AIM OF THE EXERCISE.
Print every line from the start of the data, and when you reach the line with "##### Interpretation of", include it and stop. Pictures are not part of the copy.

==========

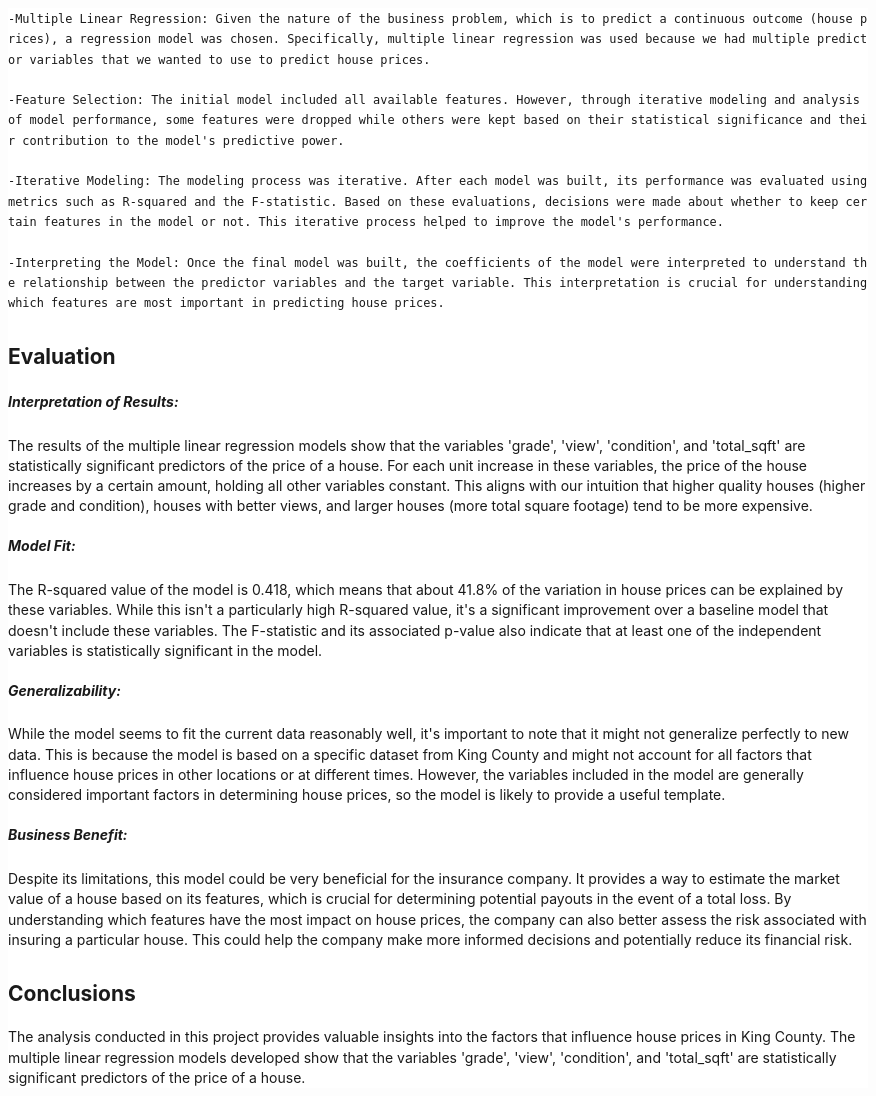     -Multiple Linear Regression: Given the nature of the business problem, which is to predict a continuous outcome (house prices), a regression model was chosen. Specifically, multiple linear regression was used because we had multiple predictor variables that we wanted to use to predict house prices.

    -Feature Selection: The initial model included all available features. However, through iterative modeling and analysis of model performance, some features were dropped while others were kept based on their statistical significance and their contribution to the model's predictive power.

    -Iterative Modeling: The modeling process was iterative. After each model was built, its performance was evaluated using metrics such as R-squared and the F-statistic. Based on these evaluations, decisions were made about whether to keep certain features in the model or not. This iterative process helped to improve the model's performance.

    -Interpreting the Model: Once the final model was built, the coefficients of the model were interpreted to understand the relationship between the predictor variables and the target variable. This interpretation is crucial for understanding which features are most important in predicting house prices.

## Evaluation

##### Interpretation of Results: 
The results of the multiple linear regression models show that the variables 'grade', 'view', 'condition', and 'total_sqft' are statistically significant predictors of the price of a house. For each unit increase in these variables, the price of the house increases by a certain amount, holding all other variables constant. This aligns with our intuition that higher quality houses (higher grade and condition), houses with better views, and larger houses (more total square footage) tend to be more expensive.

##### Model Fit:
The R-squared value of the model is 0.418, which means that about 41.8% of the variation in house prices can be explained by these variables. While this isn't a particularly high R-squared value, it's a significant improvement over a baseline model that doesn't include these variables. The F-statistic and its associated p-value also indicate that at least one of the independent variables is statistically significant in the model.

##### Generalizability:
While the model seems to fit the current data reasonably well, it's important to note that it might not generalize perfectly to new data. This is because the model is based on a specific dataset from King County and might not account for all factors that influence house prices in other locations or at different times. However, the variables included in the model are generally considered important factors in determining house prices, so the model is likely to provide a useful template. 

##### Business Benefit: 
Despite its limitations, this model could be very beneficial for the insurance company. It provides a way to estimate the market value of a house based on its features, which is crucial for determining potential payouts in the event of a total loss. By understanding which features have the most impact on house prices, the company can also better assess the risk associated with insuring a particular house. This could help the company make more informed decisions and potentially reduce its financial risk.

## Conclusions
The analysis conducted in this project provides valuable insights into the factors that influence house prices in King County. The multiple linear regression models developed show that the variables 'grade', 'view', 'condition', and 'total_sqft' are statistically significant predictors of the price of a house.
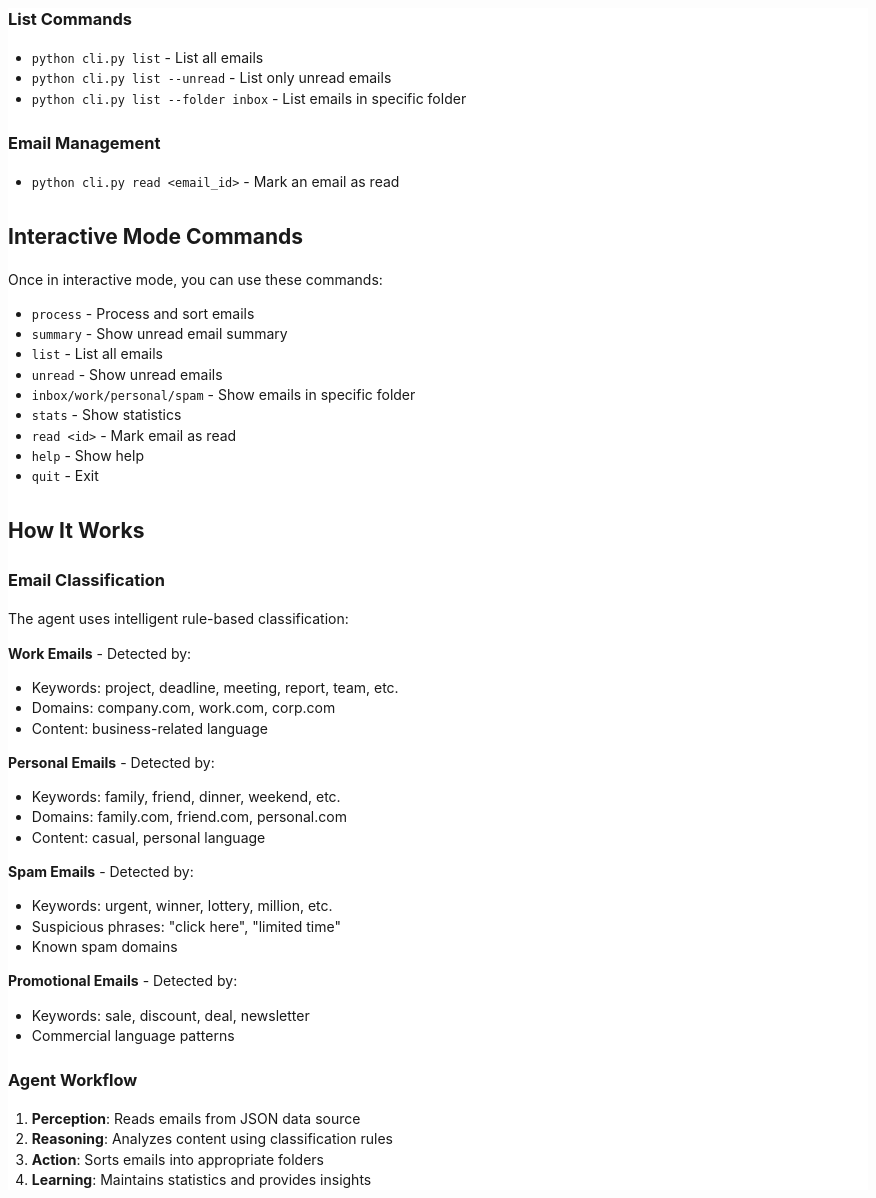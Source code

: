### List Commands
- `python cli.py list` - List all emails
- `python cli.py list --unread` - List only unread emails
- `python cli.py list --folder inbox` - List emails in specific folder

### Email Management
- `python cli.py read <email_id>` - Mark an email as read

## Interactive Mode Commands

Once in interactive mode, you can use these commands:
- `process` - Process and sort emails
- `summary` - Show unread email summary
- `list` - List all emails
- `unread` - Show unread emails
- `inbox/work/personal/spam` - Show emails in specific folder
- `stats` - Show statistics
- `read <id>` - Mark email as read
- `help` - Show help
- `quit` - Exit

## How It Works

### Email Classification
The agent uses intelligent rule-based classification:

**Work Emails** - Detected by:
- Keywords: project, deadline, meeting, report, team, etc.
- Domains: company.com, work.com, corp.com
- Content: business-related language

**Personal Emails** - Detected by:
- Keywords: family, friend, dinner, weekend, etc.
- Domains: family.com, friend.com, personal.com
- Content: casual, personal language

**Spam Emails** - Detected by:
- Keywords: urgent, winner, lottery, million, etc.
- Suspicious phrases: "click here", "limited time"
- Known spam domains

**Promotional Emails** - Detected by:
- Keywords: sale, discount, deal, newsletter
- Commercial language patterns

### Agent Workflow
1. **Perception**: Reads emails from JSON data source
2. **Reasoning**: Analyzes content using classification rules
3. **Action**: Sorts emails into appropriate folders
4. **Learning**: Maintains statistics and provides insights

==========

ANSWER BOX.
     -Multiple Linear Regression: Given the nature of the business problem, which is to predict a continuous outcome (house prices), a regression model was chosen. Specifically, multiple linear regression was used because we had multiple predictor variables that we wanted to use to predict house prices.

    -Feature Selection: The initial model included all available features. However, through iterative modeling and analysis of model performance, some features were dropped while others were kept based on their statistical significance and their contribution to the model's predictive power.

    -Iterative Modeling: The modeling process was iterative. After each model was built, its performance was evaluated using metrics such as R-squared and the F-statistic. Based on these evaluations, decisions were made about whether to keep certain features in the model or not. This iterative process helped to improve the model's performance.

    -Interpreting the Model: Once the final model was built, the coefficients of the model were interpreted to understand the relationship between the predictor variables and the target variable. This interpretation is crucial for understanding which features are most important in predicting house prices.

## Evaluation

##### Interpretation of Results: 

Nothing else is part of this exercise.